# [Source material]
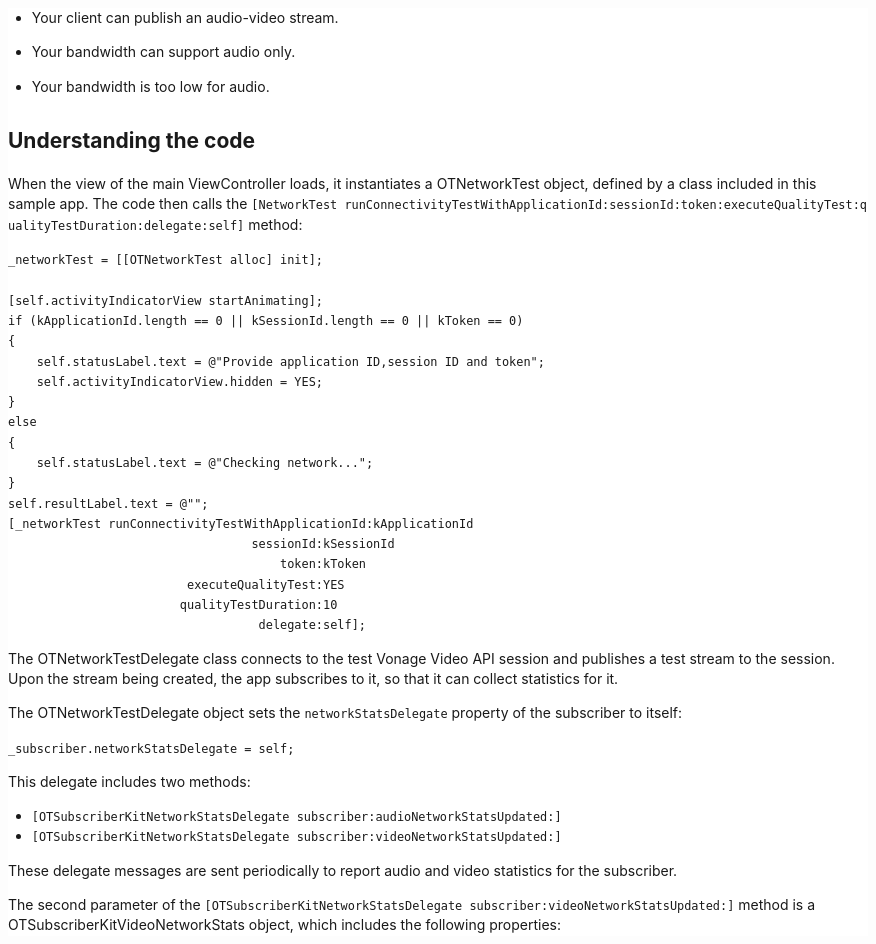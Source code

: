    * Your client can publish an audio-video stream.

   * Your bandwidth can support audio only.

   * Your bandwidth is too low for audio.

## Understanding the code

When the view of the main ViewController loads, it instantiates a OTNetworkTest object,
defined by a class included in this sample app. The code then calls the `[NetworkTest runConnectivityTestWithApplicationId:sessionId:token:executeQualityTest:qualityTestDuration:delegate:self]`
method:

```
_networkTest = [[OTNetworkTest alloc] init];

[self.activityIndicatorView startAnimating];
if (kApplicationId.length == 0 || kSessionId.length == 0 || kToken == 0)
{
    self.statusLabel.text = @"Provide application ID,session ID and token";
    self.activityIndicatorView.hidden = YES;
}
else
{
    self.statusLabel.text = @"Checking network...";
}
self.resultLabel.text = @"";
[_networkTest runConnectivityTestWithApplicationId:kApplicationId
                                  sessionId:kSessionId
                                      token:kToken
                         executeQualityTest:YES
                        qualityTestDuration:10
                                   delegate:self];
```

The OTNetworkTestDelegate class connects to the test Vonage Video API session and publishes a test stream
to the session. Upon the stream being created, the app subscribes to it, so that it can
collect statistics for it.

The OTNetworkTestDelegate object sets the `networkStatsDelegate` property of the subscriber to
itself:

`_subscriber.networkStatsDelegate = self;`

This delegate includes two methods: 

* `[OTSubscriberKitNetworkStatsDelegate subscriber:audioNetworkStatsUpdated:]`
* `[OTSubscriberKitNetworkStatsDelegate subscriber:videoNetworkStatsUpdated:]`

These delegate messages are sent periodically to report audio and video statistics for the
subscriber.

The second parameter of the
`[OTSubscriberKitNetworkStatsDelegate subscriber:videoNetworkStatsUpdated:]` method
is a OTSubscriberKitVideoNetworkStats object, which includes the following properties:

# [What the exercise asks]
Your task is to copy each line of the material that contains the word "kApplicationId".

# [Result]
if (kApplicationId.length == 0 || kSessionId.length == 0 || kToken == 0)
[_networkTest runConnectivityTestWithApplicationId:kApplicationId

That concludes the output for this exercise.